In Wien soll jetzt Klarheit darüber hergestellt werden, welchen Belastungen Fiakerpferde ausgesetzt werden dürfen. „Durch das neue Bundestierschutzgesetz verschlechtert sich die Situation für die Fiakerpferde“, bedauert die zuständige Stadträtin (SPÖ).

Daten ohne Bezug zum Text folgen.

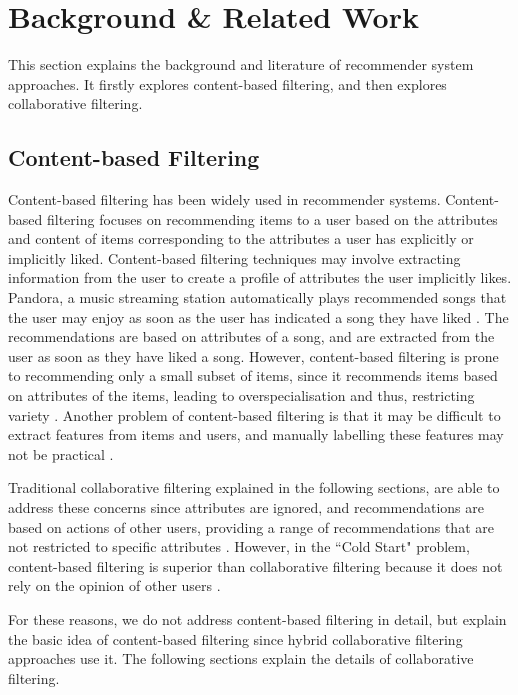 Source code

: \chapter{Background \& Related Work}\label{C:background}

This section explains the background and literature of recommender system approaches. It firstly explores content-based filtering, and then explores collaborative filtering.

\section{Content-based Filtering}
Content-based filtering has been widely used in recommender systems. Content-based filtering focuses on recommending items to a user based on the attributes and content of items corresponding to the attributes a user has explicitly or implicitly liked. Content-based filtering techniques may involve extracting information from the user to create a profile of attributes the user implicitly likes. Pandora, a music streaming station automatically plays recommended songs that the user may enjoy as soon as the user has indicated a song they have liked . The recommendations are based on  attributes of a song, and are extracted from the user as soon as they have liked a song. However, content-based filtering is prone to recommending only a small subset of items, since it recommends items based on attributes of the items, leading to overspecialisation and thus, restricting variety \cite{toward}. Another problem of content-based filtering is that it may be difficult to extract features from items and users, and manually labelling these features may not be practical \cite{toward}.

Traditional collaborative filtering explained in the following sections, are able to address these concerns since attributes are ignored, and recommendations are based on actions of other users, providing a range of recommendations that are not restricted to specific attributes \cite{koren2009matrix}. However, in the ``Cold Start" problem, content-based filtering is superior than collaborative filtering because it does not rely on the opinion of other users \cite{koren2009matrix}.

For these reasons, we do not address content-based filtering in detail, but explain the basic idea of content-based filtering since hybrid collaborative filtering approaches use it. The following sections explain the details of collaborative filtering.  

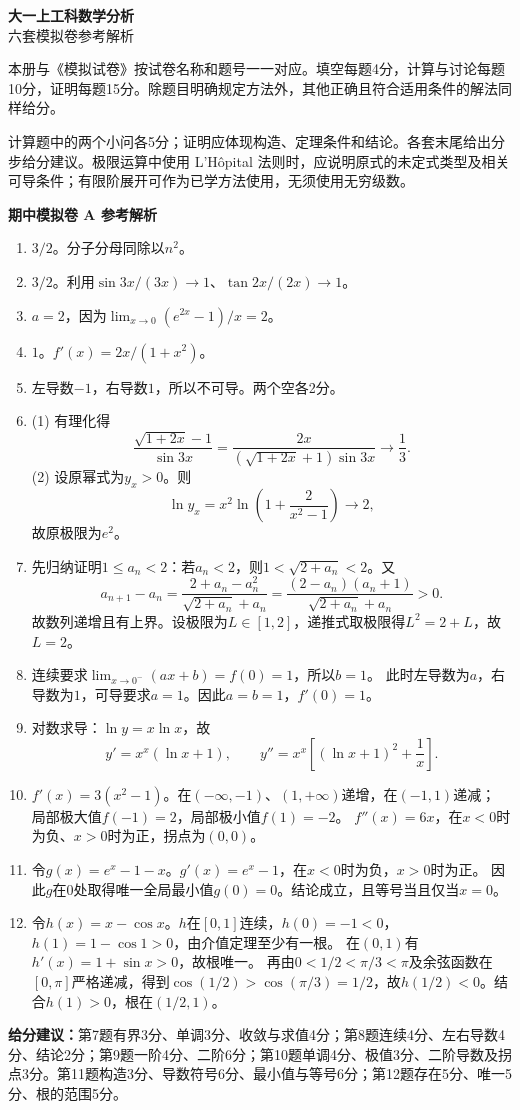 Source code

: \documentclass[11pt,a4paper,fontset=fandol]{ctexart}
\newcommand{\answerpaper}[1]{\clearpage\begin{center}{\LARGE\bfseries #1}\end{center}}
\begin{document}
\begin{center}
{\Huge\bfseries 大一上工科数学分析}\\[8mm]
{\LARGE 六套模拟卷参考解析}
\end{center}
\vspace{8mm}
本册与《模拟试卷》按试卷名称和题号一一对应。填空每题4分，计算与讨论每题10分，证明每题15分。除题目明确规定方法外，其他正确且符合适用条件的解法同样给分。

计算题中的两个小问各5分；证明应体现构造、定理条件和结论。各套末尾给出分步给分建议。极限运算中使用 L'Hôpital 法则时，应说明原式的未定式类型及相关可导条件；有限阶展开可作为已学方法使用，无须使用无穷级数。

\answerpaper{期中模拟卷 A 参考解析}
\begin{enumerate}
\item $3/2$。分子分母同除以$n^2$。
\item $3/2$。利用$\sin3x/(3x)\to1$、$\tan2x/(2x)\to1$。
\item $a=2$，因为$\lim_{x\to0}(e^{2x}-1)/x=2$。
\item $1$。$f'(x)=2x/(1+x^2)$。
\item 左导数$-1$，右导数$1$，所以不可导。两个空各2分。
\item (1) 有理化得
\[\frac{\sqrt{1+2x}-1}{\sin3x}
=\frac{2x}{(\sqrt{1+2x}+1)\sin3x}\longrightarrow\frac13.\]
(2) 设原幂式为$y_x>0$。则
\[\ln y_x=x^2\ln\left(1+\frac2{x^2-1}\right)\longrightarrow2,\]
故原极限为$e^2$。
\item 先归纳证明$1\le a_n<2$：若$a_n<2$，则$1<\sqrt{2+a_n}<2$。又
\[a_{n+1}-a_n=\frac{2+a_n-a_n^2}{\sqrt{2+a_n}+a_n}
=\frac{(2-a_n)(a_n+1)}{\sqrt{2+a_n}+a_n}>0.\]
故数列递增且有上界。设极限为$L\in[1,2]$，递推式取极限得$L^2=2+L$，故$L=2$。
\item 连续要求$\lim_{x\to0^-}(ax+b)=f(0)=1$，所以$b=1$。
此时左导数为$a$，右导数为$1$，可导要求$a=1$。因此$a=b=1$，$f'(0)=1$。
\item 对数求导：$\ln y=x\ln x$，故
\[y'=x^x(\ln x+1),\qquad
y''=x^x\left[(\ln x+1)^2+\frac1x\right].\]
\item $f'(x)=3(x^2-1)$。在$(-\infty,-1)$、$(1,+\infty)$递增，在$(-1,1)$递减；
局部极大值$f(-1)=2$，局部极小值$f(1)=-2$。
$f''(x)=6x$，在$x<0$时为负、$x>0$时为正，拐点为$(0,0)$。
\item 令$g(x)=e^x-1-x$。$g'(x)=e^x-1$，在$x<0$时为负，$x>0$时为正。
因此$g$在$0$处取得唯一全局最小值$g(0)=0$。结论成立，且等号当且仅当$x=0$。
\item 令$h(x)=x-\cos x$。$h$在$[0,1]$连续，$h(0)=-1<0$，$h(1)=1-\cos1>0$，由介值定理至少有一根。
在$(0,1)$有$h'(x)=1+\sin x>0$，故根唯一。
再由$0<1/2<\pi/3<\pi$及余弦函数在$[0,\pi]$严格递减，得到$\cos(1/2)>\cos(\pi/3)=1/2$，故$h(1/2)<0$。结合$h(1)>0$，根在$(1/2,1)$。
\end{enumerate}
\textbf{给分建议：}第7题有界3分、单调3分、收敛与求值4分；第8题连续4分、左右导数4分、结论2分；第9题一阶4分、二阶6分；第10题单调4分、极值3分、二阶导数及拐点3分。第11题构造3分、导数符号6分、最小值与等号6分；第12题存在5分、唯一5分、根的范围5分。
\end{document}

Belastungsstudie als Grundlage für bessere Gesetzesstandards
Sie wird jetzt die Veterinär-Universität mit einer Studie beauftragen. Dabei sollen die mannigfaltigen Belastungen, denen die Fiakerpferde ausgesetzt sind, genau untersucht werden. Die Ergebnisse werden im Herbst erwartet. „Unter anderem geht es mir um Vorschläge zur Beschattung von Standplätzen, neue Ruhezeiten und arbeitsfreie Tage für die Tiere. Zusätzlich sollen auch die Fiakerrouten genau überprüft werden“, so Frauenberger über die geplanten Verbesserungen der malträtierten Arbeitstiere.

Tierschutz Hotline
Die Stadtratin appeliert nun an alle BürgerInnen und TierfreundInnen, die beobachten, dass Fiakerpferde gerade an heißen tagen extremen Belastungen ausgesetzt sind (oder andere Misshandlungen), sich an die Tierschutz-Helpline unter Tel. 4000 80 60 zu wenden.

Kritik aus der Szene
Sogar innerhalb der Kutscher-Szene rührt sich mittlerweile Kritik: Fiakerunternehmer räumen ein, dass gewisse Fiakerbetriebe ihren Pferden keine Ruhezeiten gönnen und auch kranke Tiere auf die Strasse schicken würden.

Wichtige Grundlage für die neuen gesetzlichen Grundlagen zur Verbesserung der Situation der Fiakerpferde war sicherlich auch die engagierte Fiaker-Kampagne des VEREIN GEGEN TIERFABRIKEN. Es wurden Recherchefotos aus Stallungen in Wien online gestellt, was die desaströsen Haltungsbedingungen – meist im Keller – im wahrsten Sinne des Wortes ans Tageslicht gebracht hat!